Şimdi ODTÜ öğrencileri, yani hocalarımız yaklaşık 10 gündür başta ODTÜ’nün kayyumlaşmış rektörüne ve tüm Türkiye’ye ders niteliğinde bir hak mücadelesi örneği veriyor. Çünkü rektörlük güvenlik ve çevre sorunları gerekçesiyle, yaklaşık 35 yıllık ODTÜ Bahar Şenliği’nin süresini kısaltma, Devrim Stadyumu’nu öğrencilere yasaklama kararı aldı. Öğrenciler de rektörlük kararına karşı anayasal haklarını barışçıl bir şekilde kullanıyorlar. İstedikleri özetle şudur: ‘Bahar Şenliği ve Devrim Stadyumu’nun şenliğin ana sahnesine evsahipliği yapması ODTÜ’nün tarihsel ruhunu yansıtmaktadır. Dolayısıyla gerekli önlemler alınmalı, sağlanacak işbirliğiyle şenlik ile stadyum birbirinden kopartılmamalıdır.’ Çankaya Belediyemiz, kimi endişeleri de ortadan kaldıracak bir diyalog süreci başlatmışken, rektörlük öğrencilerin taleplerine ilişkin olumlu bir adım atmıyor. ODTÜ’de yaşanan bir özgürlük sorunudur. Siyasi rektör atamalarıyla; ODTÜ ve Boğaziçi Üniversitesi’nin de aralarında olduğu bazı üniversitelerin, akademik ruhu, kimliği, birikimi yok edilmek isteniyor. Üniversiteler, insan haklarını, kadın- erkek eşitliğini, hukukun üstünlüğünü, bilimi savunması gereken kurumlar olarak öne çıkmalıdır, siz bunları tamamen ortadan kaldırdınız, yetmiyor daha fazlasını istiyorsunuz. Bir nevi kendi 28 Şubatınızı, kendi zulmünüzü yarattınız.

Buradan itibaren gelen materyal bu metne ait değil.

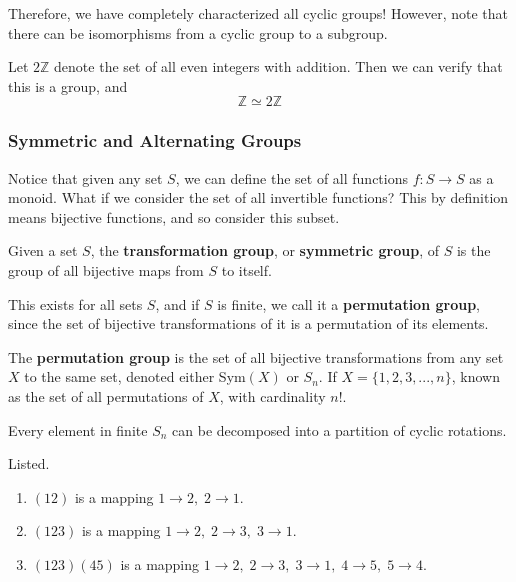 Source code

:   Therefore, we have completely characterized all cyclic groups! However, note that there can be isomorphisms from a cyclic group to a subgroup. 

  \begin{example}
    Let $2 \mathbb{Z}$ denote the set of all even integers with addition. Then we can verify that this is a group, and 
    \begin{equation}
      \mathbb{Z} \simeq 2 \mathbb{Z}
    \end{equation}
  \end{example}

\subsubsection{Symmetric and Alternating Groups}

  Notice that given any set $S$, we can define the set of all functions $f: S \rightarrow S$ as a monoid. What if we consider the set of all invertible functions? This by definition means bijective functions, and so consider this subset.  

  \begin{definition}
    Given a set $S$, the \textbf{transformation group}, or \textbf{symmetric group}, of $S$ is the group of all bijective maps from $S$ to itself. 
  \end{definition} 

  This exists for all sets $S$, and if $S$ is finite, we call it a \textbf{permutation group}, since the set of bijective transformations of it is a permutation of its elements. 

  \begin{definition}
    The \textbf{permutation group} is the set of all bijective transformations from any set $X$ to the same set, denoted either Sym$(X)$ or $S_n$. If $X = \{1, 2, 3 ,... , n\}$, known as the set of all permutations of $X$, with cardinality $n!$. 
  \end{definition}

  \begin{lemma}
    Every element in finite $S_{n}$ can be decomposed into a partition of cyclic rotations.
  \end{lemma}

  \begin{example}
    Listed.
    \begin{enumerate}
      \item $(1 2)$ is a mapping $1 \rightarrow 2,\; 2 \rightarrow 1$. 
      \item $(1 2 3)$ is a mapping $1\rightarrow 2,\; 2 \rightarrow 3,\; 3 \rightarrow 1$. 
      \item $(1 2 3) (4 5)$ is a mapping $1\rightarrow 2,\; 2 \rightarrow 3,\; 3 \rightarrow 1, \;4 \rightarrow 5, \;5 \rightarrow 4$. 
    \end{enumerate}
  \end{example}

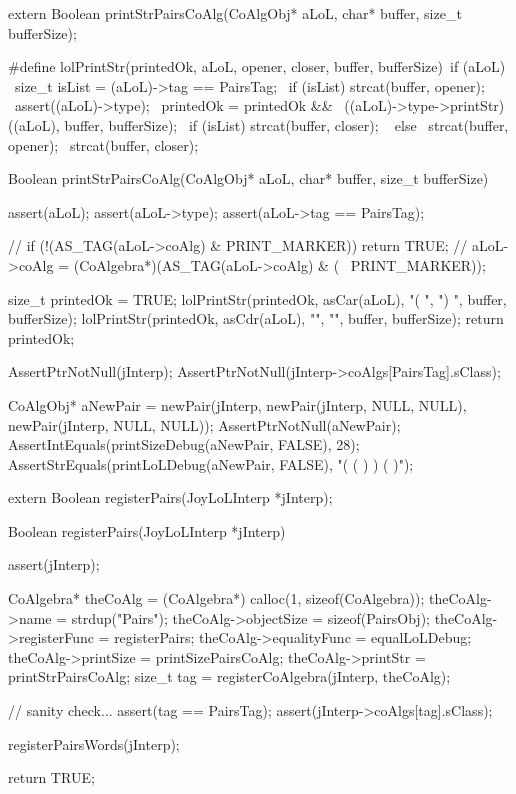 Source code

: \startCHeader
extern Boolean printStrPairsCoAlg(CoAlgObj* aLoL,
                                  char* buffer, size_t bufferSize);
\stopCHeader

\startCCode
#define lolPrintStr(printedOk, aLoL, opener, closer, buffer, bufferSize)\
  if (aLoL) {								                                            \
    size_t isList = (aLoL)->tag == PairsTag;        			              \
    if (isList) strcat(buffer, opener);					                        \
    assert((aLoL)->type);						                                    \
    printedOk = printedOk && 						                                \
      ((aLoL)->type->printStr)((aLoL), buffer, bufferSize);		          \
    if (isList) strcat(buffer, closer);					                        \
  } else {								                                              \
    strcat(buffer, opener);						                                  \
    strcat(buffer, closer);						                                  \
  }
  
Boolean printStrPairsCoAlg(CoAlgObj* aLoL,
                           char* buffer, size_t bufferSize) {
  assert(aLoL);
  assert(aLoL->type);
  assert(aLoL->tag == PairsTag);

//  if (!(AS_TAG(aLoL->coAlg) & PRINT_MARKER)) return TRUE;
//  aLoL->coAlg = (CoAlgebra*)(AS_TAG(aLoL->coAlg) & (~ PRINT_MARKER));

  size_t printedOk = TRUE;
  lolPrintStr(printedOk, asCar(aLoL), "( ", ") ", buffer, bufferSize);
  lolPrintStr(printedOk, asCdr(aLoL), "",   "",   buffer, bufferSize);
  return printedOk;
}
\stopCCode


\startCTest
  AssertPtrNotNull(jInterp);
  AssertPtrNotNull(jInterp->coAlgs[PairsTag].sClass);

  CoAlgObj* aNewPair = newPair(jInterp,
                               newPair(jInterp, NULL, NULL),
                               newPair(jInterp, NULL, NULL));
  AssertPtrNotNull(aNewPair);
  AssertIntEquals(printSizeDebug(aNewPair, FALSE), 28);
  AssertStrEquals(printLoLDebug(aNewPair, FALSE), "( ( ) ) ( )");
\stopCTest
\stopTestCase
\stopTestSuite

\startTestSuite[registerPairs]

\startCHeader
extern Boolean registerPairs(JoyLoLInterp *jInterp);
\stopCHeader
\setCHeaderStream{public}

\startCCode
Boolean registerPairs(JoyLoLInterp *jInterp) {
  assert(jInterp);
  
  CoAlgebra* theCoAlg    = (CoAlgebra*) calloc(1, sizeof(CoAlgebra));
  theCoAlg->name         = strdup("Pairs");
  theCoAlg->objectSize   = sizeof(PairsObj);
  theCoAlg->registerFunc = registerPairs;
  theCoAlg->equalityFunc = equalLoLDebug;
  theCoAlg->printSize    = printSizePairsCoAlg;
  theCoAlg->printStr     = printStrPairsCoAlg;
  size_t tag = registerCoAlgebra(jInterp, theCoAlg);
  
  // sanity check...
  assert(tag == PairsTag);
  assert(jInterp->coAlgs[tag].sClass);
    
  registerPairsWords(jInterp);
  
  return TRUE;
}
\stopCCode

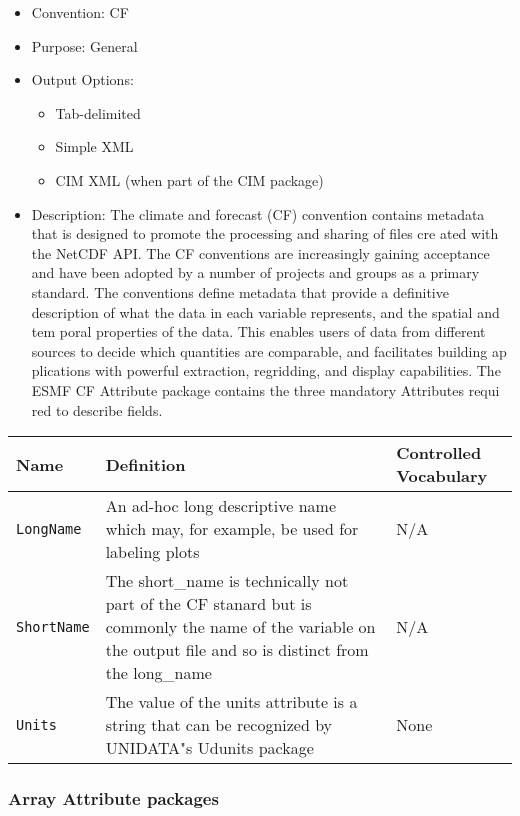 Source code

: \begin{itemize}
    \item Convention: CF
    \item Purpose: General
    \item Output Options:
    \begin{itemize}
        \item Tab-delimited
        \item Simple XML
        \item CIM XML (when part of the CIM package)
    \end{itemize} 
    \item  Description: The climate and forecast (CF) convention contains metadata that is designed to promote the processing and sharing of files cre
ated with the NetCDF API. The CF conventions are increasingly gaining acceptance and have been adopted by a number of projects and groups as a primary
 standard. The conventions define metadata that provide a definitive description of what the data in each variable represents, and the spatial and tem
poral properties of the data. This enables users of data from different sources to decide which quantities are comparable, and facilitates building ap
plications with powerful extraction, regridding, and display capabilities. The ESMF CF Attribute package contains the three mandatory Attributes requi
red to describe fields.  
\end{itemize}

\begin{tabular}{|p{5cm}|p{7cm}|p{5cm}|}
    {\bf Name } & {\bf Definition} & {\bf Controlled Vocabulary} \\
    \hline\hline
    {\tt LongName} & An ad-hoc long descriptive name which may, for example, be used for labeling plots & N/A\\
    {\tt ShortName}  & The short\_name is technically not part of the CF stanard but is commonly the name of the variable on the output file and so is
 distinct from the long\_name & N/A \\
    {\tt Units}  & The value of the units attribute is a string that can be recognized by UNIDATA"s Udunits package & None\\
\end{tabular}


\vspace{.20in}
\subsubsection{Array Attribute packages}
\label{ArrayAttributePackages}

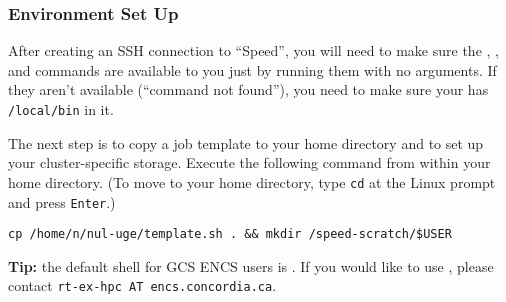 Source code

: ﻿%
\subsubsection{Environment Set Up}
\label{sect:envsetup}

After creating an SSH connection to ``Speed'', you will need to
make sure the , , and 
commands are available to you just by running them with no arguments.
If they aren't available (``command not found''), you need to make
sure your  has \texttt{/local/bin} in it.
%
%
%
%
%
%

The next step is to copy a job template to your home directory and to set up your
cluster-specific storage. Execute the following command from within your
home directory. (To move to your home directory, type \texttt{cd} at the Linux
prompt and press \texttt{Enter}.) 

\begin{verbatim}
cp /home/n/nul-uge/template.sh . && mkdir /speed-scratch/$USER
\end{verbatim}


\textbf{Tip:} the default shell for GCS ENCS users is .
If you would like to use , please contact 
\texttt{rt-ex-hpc AT encs.concordia.ca}.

“ODTÜ BAHAR ŞENLİĞİ VE MÜLKİYE İNEK BAYRAMI ÖZGÜRLEŞSİN, TAKSİM EMEKÇİLERE AÇILSIN”
ODTÜ, Boğaziçi, Ankara Üniversitesi gibi üniversiteler; insana, doğaya ve demokrasiye sahip çıkmaya devam edecek; bilimsel araştırmalarıyla Türkiye’nin yüz akı olmaya devam edecektir. ODTÜ rektörünün yasak gerekçeleri, mevcut siyasi iktidara yönelik de bir girişimdir; görmüyorsunuz. Rektör, yasak kararıyla, ‘AK Parti iktidarı ülkeyi öyle bir noktaya getirdi ki 34 yıldır sağlanan şenlik güvenliğini ve kampüs temizliğini bu yıl sağlayamam’ diyor; farkında değilsiniz. ODTÜ Bahar Şenliği kapsamında Devrim Stadyumu yasaklanıyor. Mülkiye’nin yaklaşık 80 yıllık ‘İnek Bayramı’ yasaklanıyor. Taksim Meydanı 1 Mayıs kutlamalarına kapatılıyor. Yasak kararlarını ‘Güvenlik, toplumun milli ve manevi değerlerine aykırılık’ gibi gerekçelerin arkasına sığınarak alıyorsunuz. ODTÜ Bahar Şenliği ve Mülkiye İnek Bayramı öğrencilerin isteklerine ve geleneklere uygun şekilde özgürleşsin, Taksim Meydanı işçilere emekçilere açılsın.”
CHP’nin grup önerisi üzerine söz alan Saadet Partisi Samsun Milletvekili Mehmet Karaman da şunları dile getirdi:
“ÜNİVERSİTELER KİMSENİN GÜÇ GÖSTERİSİ İÇİN BİR SAHNE DEĞİLDİR”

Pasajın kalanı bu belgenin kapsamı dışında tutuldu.